Together, these solar processes create the variability we experience as space weather.
How Space Weather Moves Through the Solar System
Once solar activity leaves the Sun, it travels through a vast region filled with solar wind and magnetic fields. This environment — the heliosphere — determines how solar disturbances spread, how quickly they arrive, and how strongly they affect planets.
Space weather does not move in straight lines or simple paths. Instead, its behaviour is shaped by magnetic fields, the background solar wind, and the Sun’s rotation.

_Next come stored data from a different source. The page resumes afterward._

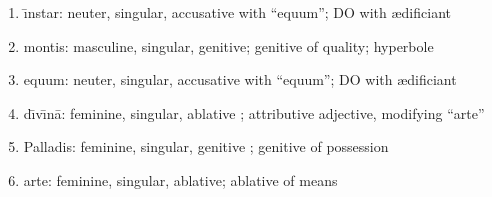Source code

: \documentclass[]{article}
\begin{document}
\begin{enumerate}
\begin{enumerate}
	\item \={\i}nstar: neuter, singular, accusative with ``equum''; DO with {\ae}dificiant

	\item montis: masculine, singular, genitive; genitive of quality; hyperbole

	\item equum: neuter, singular, accusative with ``equum''; DO with {\ae}dificiant

	\item d\={\i}v\={\i}n\={a}:   feminine, singular, ablative ; attributive adjective, modifying ``arte''

	\item Palladis: feminine, singular, genitive ; genitive of possession

	\item arte: feminine, singular, ablative; ablative of means

\end{enumerate}
        
\end{enumerate}
\end{document}
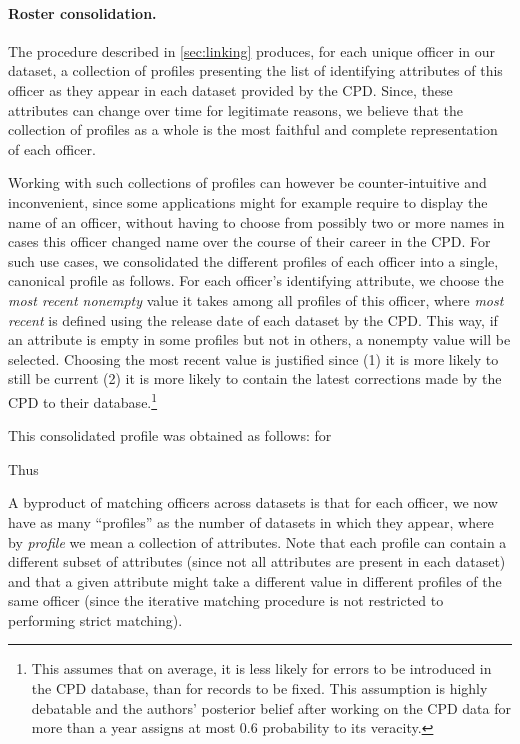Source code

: \paragraph{Roster consolidation.}
The procedure described in \cref{sec:linking} produces, for each unique officer
in our dataset, a collection of profiles presenting the list of identifying
attributes of this officer as they appear in each dataset provided by the CPD.
Since, these attributes can change over time for legitimate reasons, we believe
that the collection of profiles as a whole is the most faithful and complete
representation of each officer.

Working with such collections of profiles can however be counter-intuitive and
inconvenient, since some applications might for example require to display the
name of an officer, without having to choose from possibly two or more names in
cases this officer changed name over the course of their career in the CPD. For
such use cases, we consolidated the different profiles of each officer into
a single, canonical profile as follows. For each officer's identifying
attribute, we choose the \emph{most recent nonempty} value it takes among all
profiles of this officer, where \emph{most recent} is defined using the release
date of each dataset by the CPD. This way, if an attribute is empty in some
profiles but not in others, a nonempty value will be selected. Choosing the
most recent value is justified since (1) it is more likely to still be current
(2) it is more likely to contain the latest corrections made by the CPD to
their database.\footnote{This assumes that on average, it is less likely for
errors to be introduced in the CPD database, than for records to be fixed. This
assumption is highly debatable and the authors' posterior belief after working
on the CPD data for more than a year assigns at most $0.6$ probability to its
veracity.}



This consolidated profile was obtained as follows:
for 



Thus 

A byproduct of matching officers across datasets is that for each officer, we
now have as many “profiles” as the number of datasets in which they appear,
where by \emph{profile} we mean a collection of attributes. Note that each
profile can contain a different subset of attributes (since not all attributes
are present in each dataset) and that a given attribute might take a different
value in different profiles of the same officer (since the iterative matching
procedure is not restricted to performing strict matching).

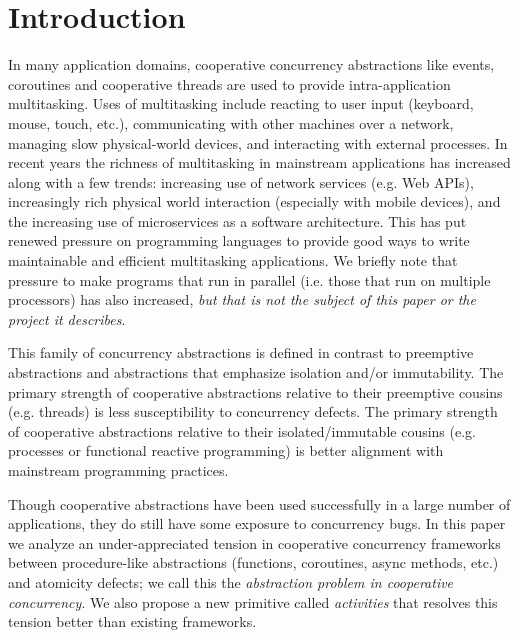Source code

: \documentclass[9pt,preprint]{sigplanconf}
\begin{document}




\section{Introduction}

In many application domains, cooperative concurrency abstractions like events, coroutines and cooperative threads are used to provide intra-application multitasking.
Uses of multitasking include reacting to user input (keyboard, mouse, touch, etc.), communicating with other machines over a network, managing slow physical-world devices, and interacting with external processes.
In recent years the richness of multitasking in mainstream applications has increased along with a few trends: increasing use of network services (e.g. Web APIs), increasingly rich physical world interaction (especially with mobile devices), and the increasing use of microservices as a software architecture.
This has put renewed pressure on programming languages to provide good ways to write maintainable and efficient multitasking applications.
We briefly note that pressure to make programs that run in parallel (i.e. those that run on multiple processors) has also increased, \emph{but that is not the subject of this paper or the project it describes}.

This family of concurrency abstractions is defined in contrast to preemptive abstractions and abstractions that emphasize isolation and/or immutability.
The primary strength of cooperative abstractions relative to their preemptive cousins (e.g. threads) is less susceptibility to concurrency defects.
The primary strength of cooperative abstractions relative to their isolated/immutable cousins (e.g. processes or functional reactive programming) is better alignment with mainstream programming practices.

Though cooperative abstractions have been used successfully in a large number of applications, they do still have some exposure to concurrency bugs.
In this paper we analyze an under-appreciated tension in cooperative concurrency frameworks between procedure-like abstractions (functions, coroutines, async methods, etc.) and atomicity defects; we call this the \emph{abstraction problem in cooperative concurrency}.
We also propose a new primitive called \emph{activities} that resolves this tension better than existing frameworks.
\end{document}

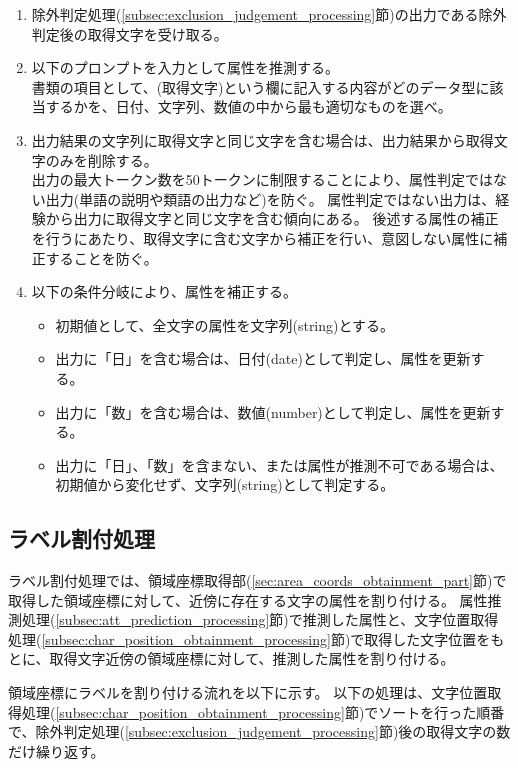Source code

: \begin{enumerate}
    \item 除外判定処理(\ref{subsec:exclusion_judgement_processing}節)の出力である除外判定後の取得文字を受け取る。
    \item 以下のプロンプトを入力として属性を推測する。\\
        書類の項目として、(取得文字)という欄に記入する内容がどのデータ型に該当するかを、日付、文字列、数値の中から最も適切なものを選べ。
    \item 出力結果の文字列に取得文字と同じ文字を含む場合は、出力結果から取得文字のみを削除する。\\
        出力の最大トークン数を50トークンに制限することにより、属性判定ではない出力(単語の説明や類語の出力など)を防ぐ。
        属性判定ではない出力は、経験から出力に取得文字と同じ文字を含む傾向にある。
        後述する属性の補正を行うにあたり、取得文字に含む文字から補正を行い、意図しない属性に補正することを防ぐ。
    \item 以下の条件分岐により、属性を補正する。
        \begin{itemize}
            \item 初期値として、全文字の属性を文字列(string)とする。
            \item 出力に「日」を含む場合は、日付(date)として判定し、属性を更新する。
            \item 出力に「数」を含む場合は、数値(number)として判定し、属性を更新する。
            \item 出力に「日」、「数」を含まない、または属性が推測不可である場合は、初期値から変化せず、文字列(string)として判定する。
        \end{itemize}
\end{enumerate}



\subsection{ラベル割付処理}\label{subsec:label_link_processing}
ラベル割付処理では、領域座標取得部(\ref{sec:area_coords_obtainment_part}節)で取得した領域座標に対して、近傍に存在する文字の属性を割り付ける。
属性推測処理(\ref{subsec:att_prediction_processing}節)で推測した属性と、文字位置取得処理(\ref{subsec:char_position_obtainment_processing}節)で取得した文字位置をもとに、取得文字近傍の領域座標に対して、推測した属性を割り付ける。

領域座標にラベルを割り付ける流れを以下に示す。
以下の処理は、文字位置取得処理(\ref{subsec:char_position_obtainment_processing}節)でソートを行った順番で、除外判定処理(\ref{subsec:exclusion_judgement_processing}節)後の取得文字の数だけ繰り返す。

The Interplanetary Magnetic Field (IMF)
As the solar wind flows outward, it carries the Sun’s magnetic field with it, stretching it across the solar system. This extended magnetic field is called the interplanetary magnetic field, or IMF.
Its direction and strength vary depending on where the solar wind came from and what the Sun has been doing.

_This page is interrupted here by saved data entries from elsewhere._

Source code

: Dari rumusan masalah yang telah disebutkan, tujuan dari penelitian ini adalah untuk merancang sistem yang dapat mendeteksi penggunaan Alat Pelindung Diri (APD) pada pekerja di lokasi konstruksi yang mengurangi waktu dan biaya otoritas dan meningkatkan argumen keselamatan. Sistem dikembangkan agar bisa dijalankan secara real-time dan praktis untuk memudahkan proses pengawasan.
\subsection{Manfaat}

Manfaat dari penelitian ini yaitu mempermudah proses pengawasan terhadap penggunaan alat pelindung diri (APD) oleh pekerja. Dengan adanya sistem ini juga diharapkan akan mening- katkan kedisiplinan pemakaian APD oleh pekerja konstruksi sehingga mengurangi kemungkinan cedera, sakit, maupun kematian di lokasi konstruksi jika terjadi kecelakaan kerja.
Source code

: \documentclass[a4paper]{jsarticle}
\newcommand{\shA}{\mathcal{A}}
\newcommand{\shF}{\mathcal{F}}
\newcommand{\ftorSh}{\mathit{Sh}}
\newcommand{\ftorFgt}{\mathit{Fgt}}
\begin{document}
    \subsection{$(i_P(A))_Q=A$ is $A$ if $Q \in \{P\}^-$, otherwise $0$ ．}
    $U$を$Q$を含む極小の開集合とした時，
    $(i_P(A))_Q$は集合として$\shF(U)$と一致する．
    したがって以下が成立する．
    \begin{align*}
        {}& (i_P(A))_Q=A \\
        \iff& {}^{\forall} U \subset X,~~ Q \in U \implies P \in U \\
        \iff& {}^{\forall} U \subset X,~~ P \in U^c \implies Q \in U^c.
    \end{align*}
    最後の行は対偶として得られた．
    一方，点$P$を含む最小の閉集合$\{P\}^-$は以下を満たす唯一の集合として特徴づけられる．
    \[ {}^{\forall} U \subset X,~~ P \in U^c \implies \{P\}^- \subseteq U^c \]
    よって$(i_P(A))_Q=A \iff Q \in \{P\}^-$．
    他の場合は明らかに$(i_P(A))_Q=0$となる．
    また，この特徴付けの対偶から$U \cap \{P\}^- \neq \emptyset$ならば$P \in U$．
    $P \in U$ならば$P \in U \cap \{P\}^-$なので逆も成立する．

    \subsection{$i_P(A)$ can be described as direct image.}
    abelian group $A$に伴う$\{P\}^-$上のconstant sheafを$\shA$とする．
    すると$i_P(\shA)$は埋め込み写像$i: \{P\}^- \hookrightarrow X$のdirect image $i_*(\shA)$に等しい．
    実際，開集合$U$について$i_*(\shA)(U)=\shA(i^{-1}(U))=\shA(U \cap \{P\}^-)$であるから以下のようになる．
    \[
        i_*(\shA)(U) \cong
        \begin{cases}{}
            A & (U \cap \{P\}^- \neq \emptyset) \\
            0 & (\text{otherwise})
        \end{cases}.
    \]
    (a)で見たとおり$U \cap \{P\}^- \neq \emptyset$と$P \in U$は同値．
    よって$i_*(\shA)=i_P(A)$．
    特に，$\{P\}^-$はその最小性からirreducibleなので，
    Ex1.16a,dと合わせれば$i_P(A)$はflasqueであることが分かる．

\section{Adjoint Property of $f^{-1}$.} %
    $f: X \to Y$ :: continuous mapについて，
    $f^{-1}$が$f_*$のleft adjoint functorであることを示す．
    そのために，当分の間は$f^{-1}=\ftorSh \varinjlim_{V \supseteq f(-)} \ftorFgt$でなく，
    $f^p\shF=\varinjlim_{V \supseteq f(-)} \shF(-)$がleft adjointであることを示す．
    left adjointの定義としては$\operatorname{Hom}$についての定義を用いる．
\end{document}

When the IMF reaches Earth, its orientation is especially important. A southward-pointing IMF connects more easily with Earth’s magnetic field, allowing energy to flow into the magnetosphere and increasing the likelihood of geomagnetic storms. A northward IMF, in contrast, makes strong storms much less likely.
The Parker Spiral
Because the Sun rotates, the magnetic field carried by the solar wind is twisted into a spiral pattern rather than stretched straight outward. This shape — the Parker spiral — is one of the most important structures in heliophysics.
The spiral means that solar wind, magnetic fields, and disturbances sweep through space along curved paths. It also means Earth may be magnetically connected to a region of the Sun that is not directly facing us, allowing certain kinds of space weather to reach Earth even when the eruption appears off to the side.

How CMEs Travel Through Space
A coronal mass ejection expands as it moves outward, pushing aside the solar wind in front of it. If it is fast enough, it forms a shock wave that can accelerate particles and disturb the surrounding solar wind.
As the CME travels, its embedded magnetic field can rotate or change shape, and interactions with the background solar wind can deflect or compress it. By the time it reaches Earth, the CME may look quite different from how it appeared when it left the Sun.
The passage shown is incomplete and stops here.